È vero che a settembre si spende meno?

Solo al mare. Sulle località balneari i prezzi calano davvero, perché l’alta stagione è concentrata ad agosto. Negli hotel italiani nel complesso, invece, la tariffa media di settembre 2026 è più alta di quella di agosto (332 euro contro 288), perché nelle città d’arte settembre è alta stagione per il turismo internazionale.

Meglio il mare o la montagna d’estate?

Dipende dal caldo che si tollera e dal budget. In montagna a luglio le temperature stanno tra 15 e 23 °C, contro i 30-35 °C delle coste del Sud. La montagna costa anche molto meno: per una famiglia di quattro persone una settimana costa 4.914,60 euro contro i 6.733,90 euro del mare.

Quali spiagge italiane sono a numero chiuso?

In Sardegna sono 15, tra cui La Pelosa a Stintino (1.500 persone al giorno), Cala Goloritzé (250) e Tuerredda (1.100), tutte con ticket e prenotazione obbligatoria online. Fuori dalla Sardegna: la Baia del Silenzio a Sestri Levante (450 persone), la Spiaggia dei Conigli a Lampedusa (550 per turno), la Gaiola a Napoli (200) e le Due Sorelle nel Conero.

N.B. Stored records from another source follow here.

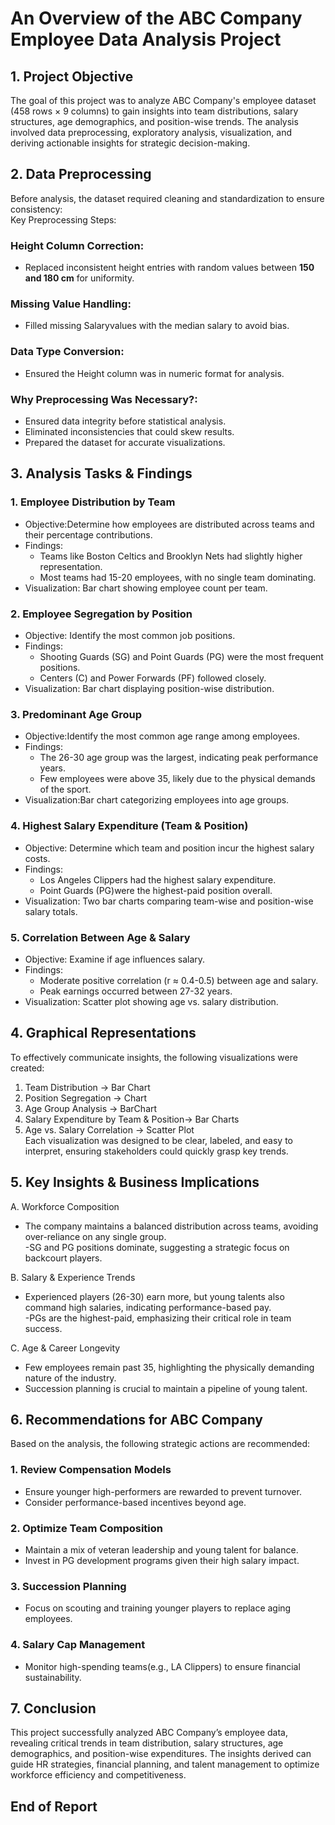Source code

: # An Overview of the ABC Company Employee Data Analysis Project
## 1. Project Objective
The goal of this project was to analyze ABC Company's employee dataset (458 rows × 9 columns) to gain insights into team distributions, salary structures, age demographics, and position-wise trends. The analysis involved data preprocessing, exploratory analysis, visualization, and deriving actionable insights for strategic decision-making.  
## 2. Data Preprocessing
Before analysis, the dataset required cleaning and standardization to ensure consistency:  
Key Preprocessing Steps:  
### Height Column Correction:
  - Replaced inconsistent height entries with random values between **150 and 180 cm** for uniformity.  
### Missing Value Handling:
  - Filled missing Salaryvalues with the median salary to avoid bias.  
### Data Type Conversion:
  - Ensured the Height column was in numeric format for analysis.  

### Why Preprocessing Was Necessary?:
- Ensured data integrity before statistical analysis.  
- Eliminated inconsistencies that could skew results.  
- Prepared the dataset for accurate visualizations.  

## 3. Analysis Tasks & Findings
### 1. Employee Distribution by Team
- Objective:Determine how employees are distributed across teams and their percentage contributions.  
- Findings:  
  - Teams like Boston Celtics and Brooklyn Nets had slightly higher representation.  
  - Most teams had 15-20 employees, with no single team dominating.  
- Visualization: Bar chart showing employee count per team.  

### 2. Employee Segregation by Position  
- Objective: Identify the most common job positions.  
- Findings:  
  - Shooting Guards (SG) and Point Guards (PG) were the most frequent positions.  
  - Centers (C) and Power Forwards (PF) followed closely.  
- Visualization: Bar chart displaying position-wise distribution.  

 ### 3. Predominant Age Group
- Objective:Identify the most common age range among employees.  
- Findings:  
  - The 26-30 age group was the largest, indicating peak performance years.  
  - Few employees were above 35, likely due to the physical demands of the sport.  
- Visualization:Bar chart categorizing employees into age groups.  

### 4. Highest Salary Expenditure (Team & Position) 
- Objective: Determine which team and position incur the highest salary costs.  
- Findings:  
  - Los Angeles Clippers had the highest salary expenditure.  
  - Point Guards (PG)were the highest-paid position overall.  
- Visualization: Two bar charts comparing team-wise and position-wise salary totals.  

### 5. Correlation Between Age & Salary  
- Objective: Examine if age influences salary.  
- Findings:  
  - Moderate positive correlation (r ≈ 0.4-0.5) between age and salary.  
  - Peak earnings occurred between 27-32 years.  
- Visualization: Scatter plot showing age vs. salary distribution.  


## 4. Graphical Representations  
To effectively communicate insights, the following visualizations were created:  
1. Team Distribution → Bar Chart  
2. Position Segregation →  Chart 
3. Age Group Analysis → BarChart 
4. Salary Expenditure by Team & Position→ Bar Charts  
5. Age vs. Salary Correlation → Scatter Plot  
Each visualization was designed to be clear, labeled, and easy to interpret, ensuring stakeholders could quickly grasp key trends.  

## 5. Key Insights & Business Implications 
A. Workforce Composition
- The company maintains a balanced distribution across teams, avoiding over-reliance on any single group.  
-SG and PG positions dominate, suggesting a strategic focus on backcourt players.  

B. Salary & Experience Trends  
- Experienced players (26-30) earn more, but young talents also command high salaries, indicating performance-based pay.  
-PGs are the highest-paid, emphasizing their critical role in team success.  

C. Age & Career Longevity
- Few employees remain past 35, highlighting the physically demanding nature of the industry.  
- Succession planning is crucial to maintain a pipeline of young talent.  

## 6. Recommendations for ABC Company  
Based on the analysis, the following strategic actions are recommended:  
### 1. Review Compensation Models
   - Ensure younger high-performers are rewarded to prevent turnover.  
   - Consider performance-based incentives beyond age.  

### 2. Optimize Team Composition  
   - Maintain a mix of veteran leadership and young talent for balance.  
   - Invest in PG development programs given their high salary impact.  

### 3. Succession Planning
   - Focus on scouting and training younger players to replace aging employees.  

### 4. Salary Cap Management  
   - Monitor high-spending teams(e.g., LA Clippers) to ensure financial sustainability.
     
## 7. Conclusion 
This project successfully analyzed ABC Company’s employee data, revealing critical trends in team distribution, salary structures, age demographics, and position-wise expenditures. The insights derived can guide HR strategies, financial planning, and talent management to optimize workforce efficiency and competitiveness.  

## End of Report
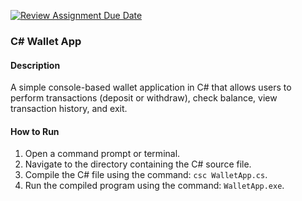 [![Review Assignment Due Date](https://classroom.github.com/assets/deadline-readme-button-24ddc0f5d75046c5622901739e7c5dd533143b0c8e959d652212380cedb1ea36.svg)](https://classroom.github.com/a/hy8NMZUz)

### C# Wallet App

#### Description
A simple console-based wallet application in C# that allows users to perform transactions (deposit or withdraw), check balance, view transaction history, and exit.

#### How to Run
1. Open a command prompt or terminal.
2. Navigate to the directory containing the C# source file.
3. Compile the C# file using the command: `csc WalletApp.cs`.
4. Run the compiled program using the command: `WalletApp.exe`.

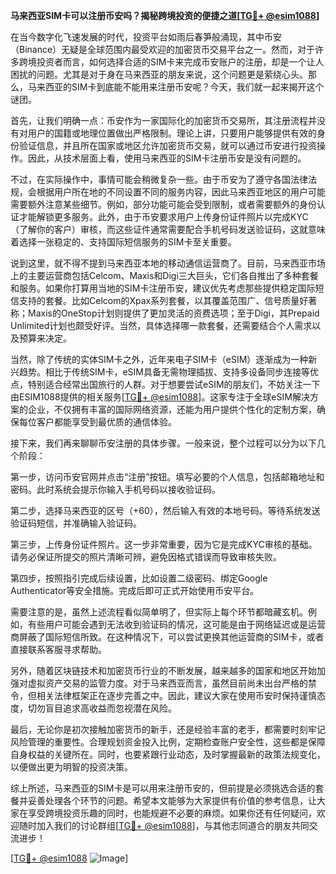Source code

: **马来西亚SIM卡可以注册币安吗？揭秘跨境投资的便捷之道[[TG💪+ @esim1088](https://t.me/s/esim1088)]**

在当今数字化飞速发展的时代，投资平台如雨后春笋般涌现，其中币安（Binance）无疑是全球范围内最受欢迎的加密货币交易平台之一。然而，对于许多跨境投资者而言，如何选择合适的SIM卡来完成币安账户的注册，却是一个让人困扰的问题。尤其是对于身在马来西亚的朋友来说，这个问题更是萦绕心头。那么，马来西亚的SIM卡到底能不能用来注册币安呢？今天，我们就一起来揭开这个谜团。

首先，让我们明确一点：币安作为一家国际化的加密货币交易所，其注册流程并没有对用户的国籍或地理位置做出严格限制。理论上讲，只要用户能够提供有效的身份验证信息，并且所在国家或地区允许加密货币交易，就可以通过币安进行投资操作。因此，从技术层面上看，使用马来西亚的SIM卡注册币安是没有问题的。

不过，在实际操作中，事情可能会稍微复杂一些。由于币安为了遵守各国法律法规，会根据用户所在地的不同设置不同的服务内容，因此马来西亚地区的用户可能需要额外注意某些细节。例如，部分功能可能会受到限制，或者需要额外的身份认证才能解锁更多服务。此外，由于币安要求用户上传身份证件照片以完成KYC（了解你的客户）审核，而这些证件通常需要配合手机号码发送验证码，这就意味着选择一张稳定的、支持国际短信服务的SIM卡至关重要。

说到这里，就不得不提到马来西亚本地的移动通信运营商了。目前，马来西亚市场上的主要运营商包括Celcom、Maxis和Digi三大巨头，它们各自推出了多种套餐和服务。如果你打算用当地的SIM卡注册币安，建议优先考虑那些提供稳定国际短信支持的套餐。比如Celcom的Xpax系列套餐，以其覆盖范围广、信号质量好著称；Maxis的OneStop计划则提供了更加灵活的资费选项；至于Digi，其Prepaid Unlimited计划也颇受好评。当然，具体选择哪一款套餐，还需要结合个人需求以及预算来决定。

当然，除了传统的实体SIM卡之外，近年来电子SIM卡（eSIM）逐渐成为一种新兴趋势。相比于传统SIM卡，eSIM具备无需物理插拔、支持多设备同步连接等优点，特别适合经常出国旅行的人群。对于想要尝试eSIM的朋友们，不妨关注一下由ESIM1088提供的相关服务[[TG💪+ @esim1088](https://t.me/s/esim1088)]。这家专注于全球eSIM解决方案的企业，不仅拥有丰富的国际网络资源，还能为用户提供个性化的定制方案，确保每位客户都能享受到最优质的通信体验。

接下来，我们再来聊聊币安注册的具体步骤。一般来说，整个过程可以分为以下几个阶段：

第一步，访问币安官网并点击“注册”按钮。填写必要的个人信息，包括邮箱地址和密码。此时系统会提示你输入手机号码以接收验证码。

第二步，选择马来西亚的区号（+60），然后输入有效的本地号码。等待系统发送验证码短信，并准确输入验证码。

第三步，上传身份证件照片。这一步非常重要，因为它是完成KYC审核的基础。请务必保证所提交的照片清晰可辨，避免因格式错误而导致审核失败。

第四步，按照指引完成后续设置，比如设置二级密码、绑定Google Authenticator等安全措施。完成后即可正式开始使用币安平台。

需要注意的是，虽然上述流程看似简单明了，但实际上每个环节都暗藏玄机。例如，有些用户可能会遇到无法收到验证码的情况，这可能是由于网络延迟或是运营商屏蔽了国际短信所致。在这种情况下，可以尝试更换其他运营商的SIM卡，或者直接联系客服寻求帮助。

另外，随着区块链技术和加密货币行业的不断发展，越来越多的国家和地区开始加强对虚拟资产交易的监管力度。对于马来西亚而言，虽然目前尚未出台严格的禁令，但相关法律框架正在逐步完善之中。因此，建议大家在使用币安时保持谨慎态度，切勿盲目追求高收益而忽视潜在风险。

最后，无论你是初次接触加密货币的新手，还是经验丰富的老手，都需要时刻牢记风险管理的重要性。合理规划资金投入比例，定期检查账户安全性，这些都是保障自身权益的关键所在。同时，也要紧跟行业动态，及时掌握最新的政策法规变化，以便做出更为明智的投资决策。

综上所述，马来西亚的SIM卡是可以用来注册币安的，但前提是必须挑选合适的套餐并妥善处理各个环节的问题。希望本文能够为大家提供有价值的参考信息，让大家在享受跨境投资乐趣的同时，也能规避不必要的麻烦。如果你还有任何疑问，欢迎随时加入我们的讨论群组[[TG💪+ @esim1088](https://t.me/s/esim1088)]，与其他志同道合的朋友共同交流进步！

[[TG💪+ @esim1088](https://t.me/s/esim1088) ![Image](https://i.postimg.cc/4NQfJmqS/Snipaste-2025-05-13-00-14-12.png)]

Dove andare in vacanza ad agosto spendendo poco?

In montagna, che costa il 37% in meno del mare, oppure sulle coste meno battute come la Costa dei Trabocchi, il Gargano e il Cilento. Ad agosto conviene anche il nord Europa: Islanda, isole Lofoten e Scozia sono nel loro momento migliore proprio quando l’Italia è nel suo peggiore.

Dove andare in vacanza con i bambini in Italia?

La Riviera Romagnola è la meta più attrezzata, con spiagge servite e parchi tematici. Ottime anche il Lago di Garda, la Liguria e l’Alto Adige, che d’estate offre sentieri percorribili anche dai più piccoli e temperature tra i 15 e i 23 gradi.